Return only those lines of the records below in which "configuration" appears.

Saved data entries
━━━━━━━━
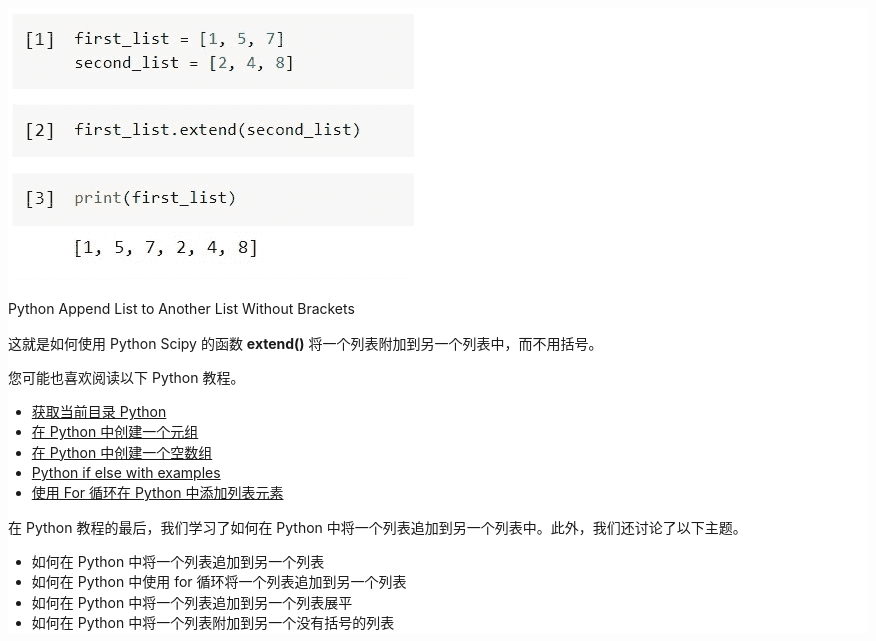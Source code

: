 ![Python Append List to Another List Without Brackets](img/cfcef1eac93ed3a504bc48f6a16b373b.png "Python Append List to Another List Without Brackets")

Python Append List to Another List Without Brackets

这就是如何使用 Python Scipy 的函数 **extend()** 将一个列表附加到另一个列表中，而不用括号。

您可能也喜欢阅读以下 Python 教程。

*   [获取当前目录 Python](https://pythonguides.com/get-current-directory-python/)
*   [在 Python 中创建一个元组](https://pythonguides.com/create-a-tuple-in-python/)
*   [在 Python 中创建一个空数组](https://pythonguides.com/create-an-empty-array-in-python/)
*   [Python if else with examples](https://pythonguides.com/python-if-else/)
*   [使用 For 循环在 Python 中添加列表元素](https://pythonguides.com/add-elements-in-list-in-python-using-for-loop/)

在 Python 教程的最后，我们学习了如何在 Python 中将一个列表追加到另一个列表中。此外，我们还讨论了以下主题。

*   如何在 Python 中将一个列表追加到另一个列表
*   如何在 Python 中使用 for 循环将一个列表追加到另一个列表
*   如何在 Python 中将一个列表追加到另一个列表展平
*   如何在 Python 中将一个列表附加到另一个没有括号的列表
━━━━━━━━
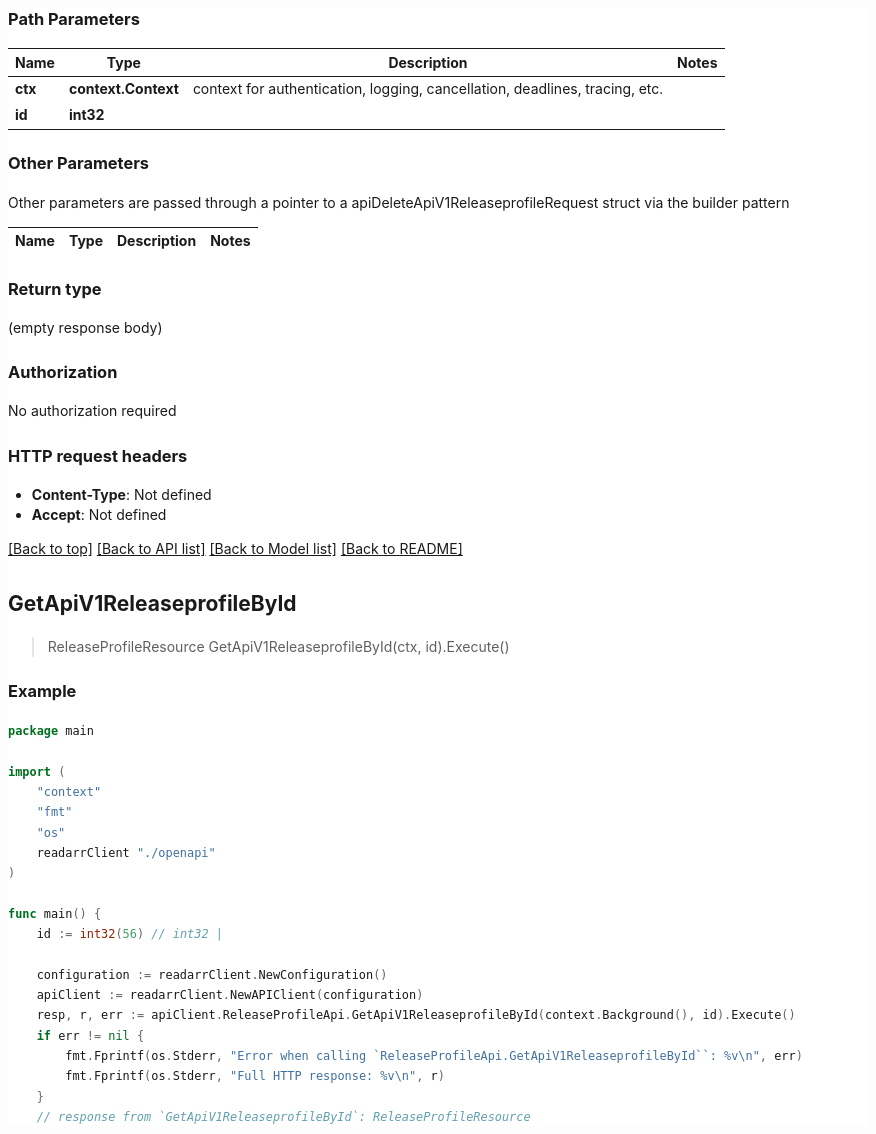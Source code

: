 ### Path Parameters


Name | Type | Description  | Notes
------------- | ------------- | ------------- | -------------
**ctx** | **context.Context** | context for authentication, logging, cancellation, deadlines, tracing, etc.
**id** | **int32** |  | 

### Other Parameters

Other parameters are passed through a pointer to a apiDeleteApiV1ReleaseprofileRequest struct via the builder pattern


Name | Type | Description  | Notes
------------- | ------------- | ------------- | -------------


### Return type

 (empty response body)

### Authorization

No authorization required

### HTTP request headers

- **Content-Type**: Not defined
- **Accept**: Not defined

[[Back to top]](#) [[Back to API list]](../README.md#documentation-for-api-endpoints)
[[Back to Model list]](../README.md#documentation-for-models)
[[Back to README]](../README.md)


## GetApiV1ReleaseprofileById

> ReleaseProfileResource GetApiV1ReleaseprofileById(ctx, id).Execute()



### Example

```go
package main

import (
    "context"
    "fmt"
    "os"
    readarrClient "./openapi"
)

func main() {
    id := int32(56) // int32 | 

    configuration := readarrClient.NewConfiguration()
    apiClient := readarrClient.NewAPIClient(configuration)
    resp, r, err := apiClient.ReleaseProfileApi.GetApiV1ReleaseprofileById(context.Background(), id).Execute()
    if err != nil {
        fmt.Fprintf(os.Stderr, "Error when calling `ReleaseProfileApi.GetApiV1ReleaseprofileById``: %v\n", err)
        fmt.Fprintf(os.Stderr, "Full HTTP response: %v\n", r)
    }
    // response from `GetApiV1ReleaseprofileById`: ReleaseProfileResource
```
━━━━━━━━
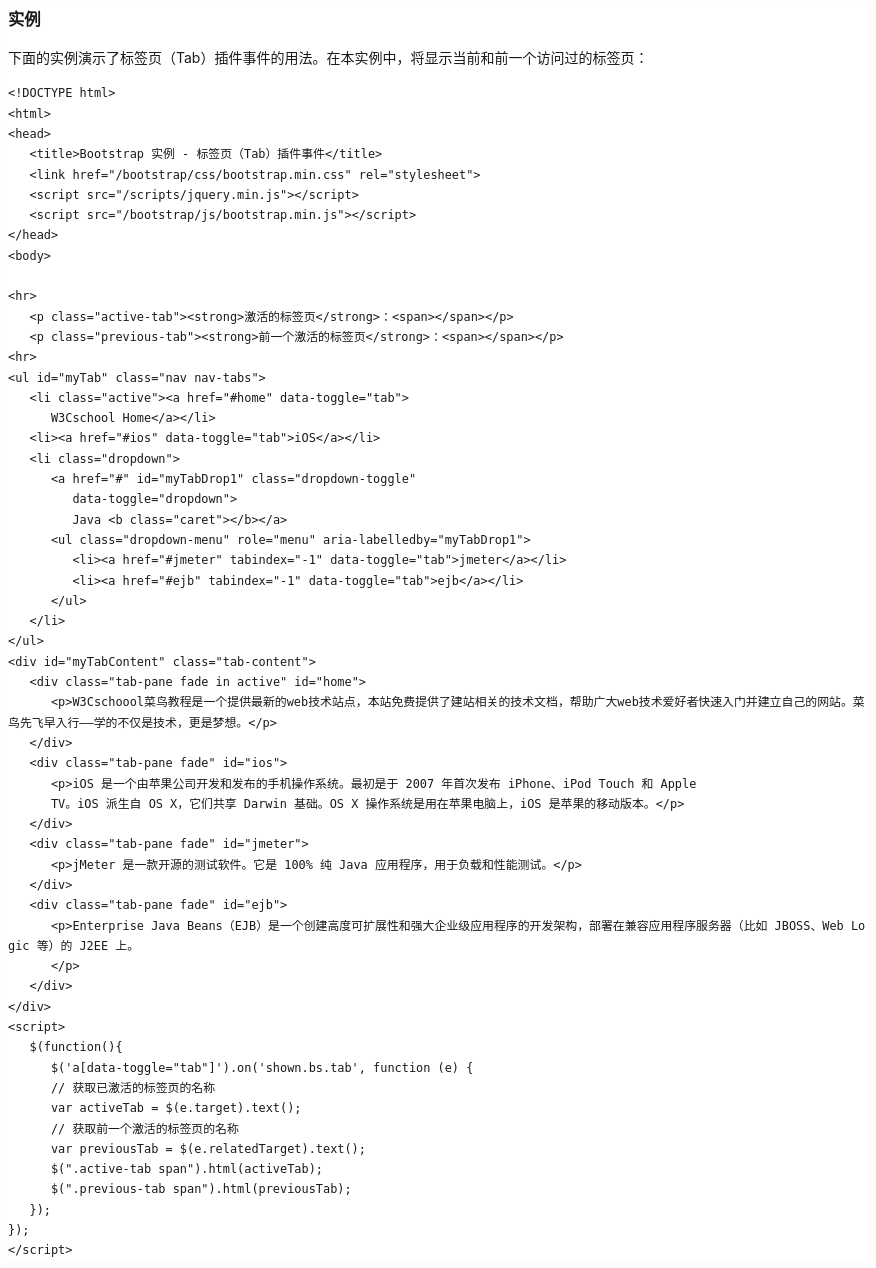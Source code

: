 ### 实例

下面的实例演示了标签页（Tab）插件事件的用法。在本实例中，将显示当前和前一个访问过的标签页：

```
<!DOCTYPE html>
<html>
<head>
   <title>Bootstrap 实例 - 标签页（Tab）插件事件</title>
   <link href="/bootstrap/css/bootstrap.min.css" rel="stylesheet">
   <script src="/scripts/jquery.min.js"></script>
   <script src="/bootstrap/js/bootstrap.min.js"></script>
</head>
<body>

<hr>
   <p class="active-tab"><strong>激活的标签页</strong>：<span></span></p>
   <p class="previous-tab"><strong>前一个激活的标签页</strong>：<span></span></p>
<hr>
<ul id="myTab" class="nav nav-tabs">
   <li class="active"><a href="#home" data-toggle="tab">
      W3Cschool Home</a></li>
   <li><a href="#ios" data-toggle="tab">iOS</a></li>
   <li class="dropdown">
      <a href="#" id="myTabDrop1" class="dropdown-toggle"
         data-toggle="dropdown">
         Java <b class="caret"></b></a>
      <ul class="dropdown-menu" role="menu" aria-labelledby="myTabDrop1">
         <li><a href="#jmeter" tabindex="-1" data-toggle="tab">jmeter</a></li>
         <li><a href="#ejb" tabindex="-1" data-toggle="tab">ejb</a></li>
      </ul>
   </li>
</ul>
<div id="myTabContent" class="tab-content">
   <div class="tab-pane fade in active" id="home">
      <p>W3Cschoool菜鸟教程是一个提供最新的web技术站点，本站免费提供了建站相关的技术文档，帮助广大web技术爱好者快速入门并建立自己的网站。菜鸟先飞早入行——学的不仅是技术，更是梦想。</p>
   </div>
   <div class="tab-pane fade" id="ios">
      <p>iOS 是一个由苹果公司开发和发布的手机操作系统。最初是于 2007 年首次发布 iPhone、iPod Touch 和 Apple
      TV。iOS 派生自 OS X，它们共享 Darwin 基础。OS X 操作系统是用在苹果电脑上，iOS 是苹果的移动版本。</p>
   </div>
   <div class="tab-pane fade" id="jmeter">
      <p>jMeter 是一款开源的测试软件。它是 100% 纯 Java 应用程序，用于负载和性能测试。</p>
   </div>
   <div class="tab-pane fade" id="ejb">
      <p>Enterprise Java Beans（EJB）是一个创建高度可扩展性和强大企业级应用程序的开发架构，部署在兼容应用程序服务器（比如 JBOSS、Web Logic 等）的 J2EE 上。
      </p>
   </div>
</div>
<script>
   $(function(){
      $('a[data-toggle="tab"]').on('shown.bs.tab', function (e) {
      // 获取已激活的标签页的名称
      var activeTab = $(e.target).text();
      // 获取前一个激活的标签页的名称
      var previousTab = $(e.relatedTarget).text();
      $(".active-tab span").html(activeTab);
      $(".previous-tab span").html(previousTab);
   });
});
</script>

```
━━━━━━━━
**Exercise result:**
    configuration := readarrClient.NewConfiguration()
    apiClient := readarrClient.NewAPIClient(configuration)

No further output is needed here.